## TASK TO CARRY OUT
Wherever "description" occurs in the entries, copy the line that holds it.

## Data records
[Start of section]

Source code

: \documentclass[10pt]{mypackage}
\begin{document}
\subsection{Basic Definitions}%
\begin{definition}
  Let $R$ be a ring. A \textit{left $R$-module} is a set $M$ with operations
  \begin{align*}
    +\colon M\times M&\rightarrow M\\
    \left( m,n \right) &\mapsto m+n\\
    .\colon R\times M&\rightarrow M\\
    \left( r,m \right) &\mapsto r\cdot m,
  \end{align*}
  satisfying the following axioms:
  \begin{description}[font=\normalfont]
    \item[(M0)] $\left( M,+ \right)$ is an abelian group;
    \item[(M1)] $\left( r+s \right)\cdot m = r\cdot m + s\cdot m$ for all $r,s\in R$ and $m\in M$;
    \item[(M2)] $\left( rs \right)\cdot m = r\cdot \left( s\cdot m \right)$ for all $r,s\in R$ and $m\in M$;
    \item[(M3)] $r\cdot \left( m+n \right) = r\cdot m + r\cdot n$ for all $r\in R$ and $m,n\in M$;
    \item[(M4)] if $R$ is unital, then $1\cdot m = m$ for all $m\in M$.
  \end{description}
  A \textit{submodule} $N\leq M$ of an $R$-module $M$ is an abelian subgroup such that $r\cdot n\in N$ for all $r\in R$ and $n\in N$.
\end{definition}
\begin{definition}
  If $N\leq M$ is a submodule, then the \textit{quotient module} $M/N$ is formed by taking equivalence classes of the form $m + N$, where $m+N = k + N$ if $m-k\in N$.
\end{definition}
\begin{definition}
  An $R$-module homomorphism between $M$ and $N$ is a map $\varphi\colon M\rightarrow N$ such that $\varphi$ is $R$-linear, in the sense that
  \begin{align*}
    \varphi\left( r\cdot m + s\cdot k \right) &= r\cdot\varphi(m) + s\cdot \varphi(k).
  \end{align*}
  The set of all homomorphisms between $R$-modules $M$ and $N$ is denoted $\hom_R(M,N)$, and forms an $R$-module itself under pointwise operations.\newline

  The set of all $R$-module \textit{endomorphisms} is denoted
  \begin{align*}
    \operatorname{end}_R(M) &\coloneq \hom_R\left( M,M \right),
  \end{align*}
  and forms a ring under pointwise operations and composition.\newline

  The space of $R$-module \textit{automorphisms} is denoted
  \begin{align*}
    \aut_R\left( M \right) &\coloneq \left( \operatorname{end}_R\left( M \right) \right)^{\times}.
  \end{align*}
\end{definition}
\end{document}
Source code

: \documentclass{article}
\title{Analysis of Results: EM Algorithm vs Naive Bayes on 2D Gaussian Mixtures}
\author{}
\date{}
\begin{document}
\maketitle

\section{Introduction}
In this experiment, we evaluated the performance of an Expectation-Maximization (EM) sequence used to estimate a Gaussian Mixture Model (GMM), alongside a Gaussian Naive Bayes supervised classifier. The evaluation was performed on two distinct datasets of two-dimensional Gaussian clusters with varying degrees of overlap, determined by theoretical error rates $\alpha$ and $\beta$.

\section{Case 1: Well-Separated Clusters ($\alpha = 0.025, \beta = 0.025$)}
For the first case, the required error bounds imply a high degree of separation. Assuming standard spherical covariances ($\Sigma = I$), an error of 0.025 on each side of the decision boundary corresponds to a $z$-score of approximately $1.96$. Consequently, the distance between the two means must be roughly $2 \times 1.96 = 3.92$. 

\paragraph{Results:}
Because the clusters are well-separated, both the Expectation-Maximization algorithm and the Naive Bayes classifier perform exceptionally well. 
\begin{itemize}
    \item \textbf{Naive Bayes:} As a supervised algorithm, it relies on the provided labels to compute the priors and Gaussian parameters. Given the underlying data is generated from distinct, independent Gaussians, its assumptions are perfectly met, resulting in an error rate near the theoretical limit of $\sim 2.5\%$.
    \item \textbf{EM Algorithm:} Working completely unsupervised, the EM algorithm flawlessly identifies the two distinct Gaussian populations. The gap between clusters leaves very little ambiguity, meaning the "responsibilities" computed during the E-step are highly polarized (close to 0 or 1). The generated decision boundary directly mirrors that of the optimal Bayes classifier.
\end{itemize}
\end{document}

[End of section]

## YOUR SOLUTION
  \begin{description}[font=\normalfont]
  \end{description}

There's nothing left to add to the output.